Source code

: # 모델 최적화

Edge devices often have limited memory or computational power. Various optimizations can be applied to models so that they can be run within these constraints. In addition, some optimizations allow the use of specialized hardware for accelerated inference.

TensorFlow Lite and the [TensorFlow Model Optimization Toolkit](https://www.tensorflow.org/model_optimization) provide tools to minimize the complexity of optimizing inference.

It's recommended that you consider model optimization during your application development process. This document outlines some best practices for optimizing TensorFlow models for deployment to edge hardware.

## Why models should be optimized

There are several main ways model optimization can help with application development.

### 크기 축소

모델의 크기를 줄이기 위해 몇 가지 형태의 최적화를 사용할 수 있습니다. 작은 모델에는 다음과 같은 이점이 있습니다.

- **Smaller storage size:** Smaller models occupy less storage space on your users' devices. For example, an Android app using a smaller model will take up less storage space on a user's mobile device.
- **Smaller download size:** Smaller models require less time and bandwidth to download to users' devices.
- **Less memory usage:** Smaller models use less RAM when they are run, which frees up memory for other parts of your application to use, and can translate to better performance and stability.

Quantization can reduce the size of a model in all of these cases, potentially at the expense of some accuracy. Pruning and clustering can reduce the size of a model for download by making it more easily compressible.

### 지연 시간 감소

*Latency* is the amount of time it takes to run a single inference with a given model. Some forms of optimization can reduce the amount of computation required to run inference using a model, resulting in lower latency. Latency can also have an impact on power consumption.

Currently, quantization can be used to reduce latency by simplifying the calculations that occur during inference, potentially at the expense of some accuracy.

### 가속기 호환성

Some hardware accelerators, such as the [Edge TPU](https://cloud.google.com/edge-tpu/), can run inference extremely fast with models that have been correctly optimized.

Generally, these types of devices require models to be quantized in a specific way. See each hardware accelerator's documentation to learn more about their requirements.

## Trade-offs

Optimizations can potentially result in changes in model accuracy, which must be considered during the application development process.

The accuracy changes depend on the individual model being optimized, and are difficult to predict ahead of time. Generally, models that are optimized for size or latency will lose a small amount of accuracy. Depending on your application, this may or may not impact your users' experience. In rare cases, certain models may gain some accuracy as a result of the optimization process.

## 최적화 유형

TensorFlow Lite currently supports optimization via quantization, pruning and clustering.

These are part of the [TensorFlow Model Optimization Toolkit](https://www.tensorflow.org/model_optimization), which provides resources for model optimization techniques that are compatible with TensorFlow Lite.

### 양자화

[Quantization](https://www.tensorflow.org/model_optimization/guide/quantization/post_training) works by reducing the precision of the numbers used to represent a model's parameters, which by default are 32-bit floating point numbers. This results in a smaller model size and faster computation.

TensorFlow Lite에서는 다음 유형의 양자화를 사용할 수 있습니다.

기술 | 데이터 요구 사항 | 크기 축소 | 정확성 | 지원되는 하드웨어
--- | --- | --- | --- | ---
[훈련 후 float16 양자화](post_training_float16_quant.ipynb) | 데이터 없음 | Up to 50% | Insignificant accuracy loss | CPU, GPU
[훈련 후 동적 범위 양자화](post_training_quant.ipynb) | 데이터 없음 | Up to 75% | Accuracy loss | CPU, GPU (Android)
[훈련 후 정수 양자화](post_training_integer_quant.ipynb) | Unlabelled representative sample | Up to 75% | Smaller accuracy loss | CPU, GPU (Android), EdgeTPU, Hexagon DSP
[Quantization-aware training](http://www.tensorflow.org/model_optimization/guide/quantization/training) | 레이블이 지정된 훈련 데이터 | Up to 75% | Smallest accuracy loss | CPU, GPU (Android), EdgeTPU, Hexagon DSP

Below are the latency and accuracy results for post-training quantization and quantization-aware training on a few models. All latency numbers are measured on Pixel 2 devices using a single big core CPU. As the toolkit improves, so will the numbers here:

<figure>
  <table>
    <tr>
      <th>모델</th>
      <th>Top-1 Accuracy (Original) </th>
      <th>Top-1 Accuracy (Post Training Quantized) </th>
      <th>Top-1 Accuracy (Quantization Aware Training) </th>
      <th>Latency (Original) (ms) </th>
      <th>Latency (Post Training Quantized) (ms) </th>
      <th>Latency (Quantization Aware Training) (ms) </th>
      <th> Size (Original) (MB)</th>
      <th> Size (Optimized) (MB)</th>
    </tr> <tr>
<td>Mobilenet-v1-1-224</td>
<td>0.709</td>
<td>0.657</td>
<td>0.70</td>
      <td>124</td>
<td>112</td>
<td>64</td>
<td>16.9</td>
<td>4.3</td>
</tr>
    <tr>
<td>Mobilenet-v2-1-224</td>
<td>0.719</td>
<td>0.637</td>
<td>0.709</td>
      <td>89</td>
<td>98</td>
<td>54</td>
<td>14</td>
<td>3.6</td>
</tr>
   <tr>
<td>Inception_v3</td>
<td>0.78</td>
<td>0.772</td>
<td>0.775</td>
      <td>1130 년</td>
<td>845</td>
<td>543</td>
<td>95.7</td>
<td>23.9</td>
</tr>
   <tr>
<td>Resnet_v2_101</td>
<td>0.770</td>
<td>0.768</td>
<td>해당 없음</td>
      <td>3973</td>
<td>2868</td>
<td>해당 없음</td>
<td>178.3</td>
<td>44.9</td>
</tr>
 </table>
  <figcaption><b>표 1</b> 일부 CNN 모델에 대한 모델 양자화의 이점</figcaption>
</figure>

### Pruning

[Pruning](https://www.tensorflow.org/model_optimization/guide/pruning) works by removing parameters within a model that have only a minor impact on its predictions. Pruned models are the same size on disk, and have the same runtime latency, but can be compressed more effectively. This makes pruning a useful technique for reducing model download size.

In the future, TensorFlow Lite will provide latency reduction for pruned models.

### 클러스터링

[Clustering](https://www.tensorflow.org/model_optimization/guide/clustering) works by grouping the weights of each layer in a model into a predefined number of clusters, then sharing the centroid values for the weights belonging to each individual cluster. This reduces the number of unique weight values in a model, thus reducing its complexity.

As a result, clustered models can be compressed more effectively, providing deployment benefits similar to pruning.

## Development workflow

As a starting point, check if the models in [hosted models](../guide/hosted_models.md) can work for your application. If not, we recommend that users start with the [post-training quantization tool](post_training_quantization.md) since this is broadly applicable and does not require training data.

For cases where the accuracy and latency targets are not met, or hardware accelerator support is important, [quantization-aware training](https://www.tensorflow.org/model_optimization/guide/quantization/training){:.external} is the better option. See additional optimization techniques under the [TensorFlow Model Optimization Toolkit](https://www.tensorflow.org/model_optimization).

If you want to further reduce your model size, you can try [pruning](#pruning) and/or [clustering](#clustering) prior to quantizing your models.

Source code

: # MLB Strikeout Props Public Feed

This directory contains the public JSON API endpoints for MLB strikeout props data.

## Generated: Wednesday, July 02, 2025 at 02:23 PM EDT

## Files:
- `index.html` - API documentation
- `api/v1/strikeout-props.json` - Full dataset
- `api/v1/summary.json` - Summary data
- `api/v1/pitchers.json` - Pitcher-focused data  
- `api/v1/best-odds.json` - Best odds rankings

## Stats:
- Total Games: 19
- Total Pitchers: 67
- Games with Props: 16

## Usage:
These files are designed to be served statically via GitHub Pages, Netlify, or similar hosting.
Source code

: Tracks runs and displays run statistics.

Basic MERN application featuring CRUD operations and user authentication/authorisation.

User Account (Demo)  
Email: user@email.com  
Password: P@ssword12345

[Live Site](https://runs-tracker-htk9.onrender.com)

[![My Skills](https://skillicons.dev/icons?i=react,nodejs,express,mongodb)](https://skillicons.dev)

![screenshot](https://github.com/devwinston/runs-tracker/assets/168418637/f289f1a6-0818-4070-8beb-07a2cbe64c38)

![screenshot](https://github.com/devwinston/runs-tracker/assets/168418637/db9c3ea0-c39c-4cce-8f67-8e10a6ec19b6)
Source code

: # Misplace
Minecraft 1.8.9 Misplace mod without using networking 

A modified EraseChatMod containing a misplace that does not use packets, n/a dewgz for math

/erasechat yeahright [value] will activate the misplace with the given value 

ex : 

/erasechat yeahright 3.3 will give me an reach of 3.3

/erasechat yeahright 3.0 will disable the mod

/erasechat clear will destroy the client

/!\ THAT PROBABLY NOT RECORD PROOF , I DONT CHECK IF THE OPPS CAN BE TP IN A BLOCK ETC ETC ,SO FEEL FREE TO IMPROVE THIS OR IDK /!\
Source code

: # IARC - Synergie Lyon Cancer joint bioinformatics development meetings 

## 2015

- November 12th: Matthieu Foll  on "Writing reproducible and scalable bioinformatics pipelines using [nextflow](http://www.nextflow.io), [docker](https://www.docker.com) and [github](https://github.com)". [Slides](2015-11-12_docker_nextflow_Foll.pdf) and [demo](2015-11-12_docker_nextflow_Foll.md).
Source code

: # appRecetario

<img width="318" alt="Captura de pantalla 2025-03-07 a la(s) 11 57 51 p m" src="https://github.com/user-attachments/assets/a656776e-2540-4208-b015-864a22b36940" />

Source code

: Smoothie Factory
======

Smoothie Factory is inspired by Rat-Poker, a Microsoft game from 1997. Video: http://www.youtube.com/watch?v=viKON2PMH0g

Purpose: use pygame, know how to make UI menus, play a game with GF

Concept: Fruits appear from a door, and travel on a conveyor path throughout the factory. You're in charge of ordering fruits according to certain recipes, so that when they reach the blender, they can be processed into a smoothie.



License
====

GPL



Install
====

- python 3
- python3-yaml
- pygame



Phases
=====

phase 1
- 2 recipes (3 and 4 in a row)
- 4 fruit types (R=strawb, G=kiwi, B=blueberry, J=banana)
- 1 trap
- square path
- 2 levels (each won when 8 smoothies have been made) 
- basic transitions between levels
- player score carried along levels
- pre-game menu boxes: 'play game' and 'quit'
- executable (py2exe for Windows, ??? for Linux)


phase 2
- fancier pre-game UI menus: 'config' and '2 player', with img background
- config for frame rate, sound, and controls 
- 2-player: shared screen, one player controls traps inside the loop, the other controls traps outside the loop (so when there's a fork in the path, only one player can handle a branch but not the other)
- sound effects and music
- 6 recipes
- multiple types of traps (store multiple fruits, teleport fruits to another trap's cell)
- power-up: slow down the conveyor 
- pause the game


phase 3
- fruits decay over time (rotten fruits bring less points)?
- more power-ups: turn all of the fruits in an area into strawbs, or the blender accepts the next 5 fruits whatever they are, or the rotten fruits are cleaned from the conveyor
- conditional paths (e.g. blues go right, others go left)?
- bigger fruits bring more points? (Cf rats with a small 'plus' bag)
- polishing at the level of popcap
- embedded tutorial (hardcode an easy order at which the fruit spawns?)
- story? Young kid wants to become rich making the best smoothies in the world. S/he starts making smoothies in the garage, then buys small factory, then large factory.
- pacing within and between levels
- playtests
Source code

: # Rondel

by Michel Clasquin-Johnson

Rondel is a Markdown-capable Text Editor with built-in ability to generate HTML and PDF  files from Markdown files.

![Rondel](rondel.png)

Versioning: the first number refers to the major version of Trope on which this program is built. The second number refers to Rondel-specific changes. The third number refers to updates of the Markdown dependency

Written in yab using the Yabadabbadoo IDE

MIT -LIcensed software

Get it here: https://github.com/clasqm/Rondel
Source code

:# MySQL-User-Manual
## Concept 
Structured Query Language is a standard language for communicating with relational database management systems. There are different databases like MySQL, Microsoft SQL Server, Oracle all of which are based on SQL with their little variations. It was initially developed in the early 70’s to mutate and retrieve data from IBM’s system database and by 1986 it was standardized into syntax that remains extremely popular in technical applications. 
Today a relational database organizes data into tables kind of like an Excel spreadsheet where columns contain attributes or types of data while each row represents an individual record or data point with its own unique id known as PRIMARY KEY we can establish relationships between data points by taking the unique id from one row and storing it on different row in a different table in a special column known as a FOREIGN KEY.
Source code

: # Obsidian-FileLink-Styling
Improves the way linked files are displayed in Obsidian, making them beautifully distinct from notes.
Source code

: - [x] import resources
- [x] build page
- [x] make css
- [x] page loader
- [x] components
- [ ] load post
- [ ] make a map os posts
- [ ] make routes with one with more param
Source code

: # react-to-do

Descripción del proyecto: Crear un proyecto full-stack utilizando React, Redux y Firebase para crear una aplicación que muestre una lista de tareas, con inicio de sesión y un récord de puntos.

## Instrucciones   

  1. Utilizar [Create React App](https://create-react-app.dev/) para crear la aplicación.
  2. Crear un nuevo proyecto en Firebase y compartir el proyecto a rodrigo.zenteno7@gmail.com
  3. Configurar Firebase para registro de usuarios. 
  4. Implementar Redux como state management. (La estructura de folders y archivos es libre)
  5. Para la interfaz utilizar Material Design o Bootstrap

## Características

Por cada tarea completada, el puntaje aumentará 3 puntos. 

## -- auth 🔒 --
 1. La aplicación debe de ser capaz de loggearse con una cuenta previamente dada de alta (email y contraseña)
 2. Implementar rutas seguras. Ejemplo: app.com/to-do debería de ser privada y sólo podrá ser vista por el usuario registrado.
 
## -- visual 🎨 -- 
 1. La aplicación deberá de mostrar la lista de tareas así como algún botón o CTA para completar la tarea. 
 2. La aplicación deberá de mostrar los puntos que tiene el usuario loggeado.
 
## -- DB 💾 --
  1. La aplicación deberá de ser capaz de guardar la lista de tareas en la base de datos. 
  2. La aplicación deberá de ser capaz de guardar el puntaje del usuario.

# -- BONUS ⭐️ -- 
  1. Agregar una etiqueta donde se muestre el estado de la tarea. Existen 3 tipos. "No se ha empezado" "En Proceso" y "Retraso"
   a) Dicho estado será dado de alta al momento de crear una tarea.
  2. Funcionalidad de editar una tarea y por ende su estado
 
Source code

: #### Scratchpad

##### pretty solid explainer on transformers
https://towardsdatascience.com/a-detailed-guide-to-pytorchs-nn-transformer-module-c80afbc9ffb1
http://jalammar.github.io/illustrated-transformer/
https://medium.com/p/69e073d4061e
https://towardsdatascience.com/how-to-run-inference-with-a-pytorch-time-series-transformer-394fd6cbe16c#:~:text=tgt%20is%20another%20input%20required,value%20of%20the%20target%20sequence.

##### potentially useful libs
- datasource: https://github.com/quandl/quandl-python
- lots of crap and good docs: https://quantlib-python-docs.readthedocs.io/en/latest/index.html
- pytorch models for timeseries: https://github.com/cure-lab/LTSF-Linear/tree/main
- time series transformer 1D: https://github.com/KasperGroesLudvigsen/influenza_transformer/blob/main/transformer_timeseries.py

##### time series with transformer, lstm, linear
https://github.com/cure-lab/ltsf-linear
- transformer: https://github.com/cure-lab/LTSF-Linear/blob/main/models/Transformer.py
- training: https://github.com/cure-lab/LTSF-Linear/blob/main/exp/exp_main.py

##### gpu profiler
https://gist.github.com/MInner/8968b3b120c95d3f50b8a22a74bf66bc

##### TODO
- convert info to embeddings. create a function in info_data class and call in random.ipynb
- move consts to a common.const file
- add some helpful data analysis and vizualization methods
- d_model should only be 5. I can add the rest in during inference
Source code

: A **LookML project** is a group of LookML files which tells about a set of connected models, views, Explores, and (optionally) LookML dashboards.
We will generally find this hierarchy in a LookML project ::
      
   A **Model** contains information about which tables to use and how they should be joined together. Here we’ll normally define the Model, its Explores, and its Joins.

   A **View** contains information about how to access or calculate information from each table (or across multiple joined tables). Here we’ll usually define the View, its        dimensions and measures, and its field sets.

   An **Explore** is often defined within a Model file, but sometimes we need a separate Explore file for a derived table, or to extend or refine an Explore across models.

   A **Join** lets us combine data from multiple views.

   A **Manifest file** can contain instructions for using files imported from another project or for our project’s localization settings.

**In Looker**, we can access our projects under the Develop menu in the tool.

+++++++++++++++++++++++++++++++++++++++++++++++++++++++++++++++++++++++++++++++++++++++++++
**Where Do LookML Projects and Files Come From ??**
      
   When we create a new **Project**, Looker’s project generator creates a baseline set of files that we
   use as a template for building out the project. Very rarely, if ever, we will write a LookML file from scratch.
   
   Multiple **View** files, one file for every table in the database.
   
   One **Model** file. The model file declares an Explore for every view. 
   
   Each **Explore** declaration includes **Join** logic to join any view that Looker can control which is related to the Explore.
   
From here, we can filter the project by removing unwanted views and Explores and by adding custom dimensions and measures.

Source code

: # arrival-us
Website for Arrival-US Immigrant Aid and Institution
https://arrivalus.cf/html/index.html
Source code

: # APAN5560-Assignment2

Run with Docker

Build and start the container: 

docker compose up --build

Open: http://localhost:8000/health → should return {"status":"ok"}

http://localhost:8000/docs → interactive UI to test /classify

# Task details:
Nothing beyond the line that contains "TensorFlow Lite and" belongs in the answer; reproduce the entries exactly from their first line through it.

# Result:
Source code

: # 모델 최적화

Edge devices often have limited memory or computational power. Various optimizations can be applied to models so that they can be run within these constraints. In addition, some optimizations allow the use of specialized hardware for accelerated inference.

TensorFlow Lite and the [TensorFlow Model Optimization Toolkit](https://www.tensorflow.org/model_optimization) provide tools to minimize the complexity of optimizing inference.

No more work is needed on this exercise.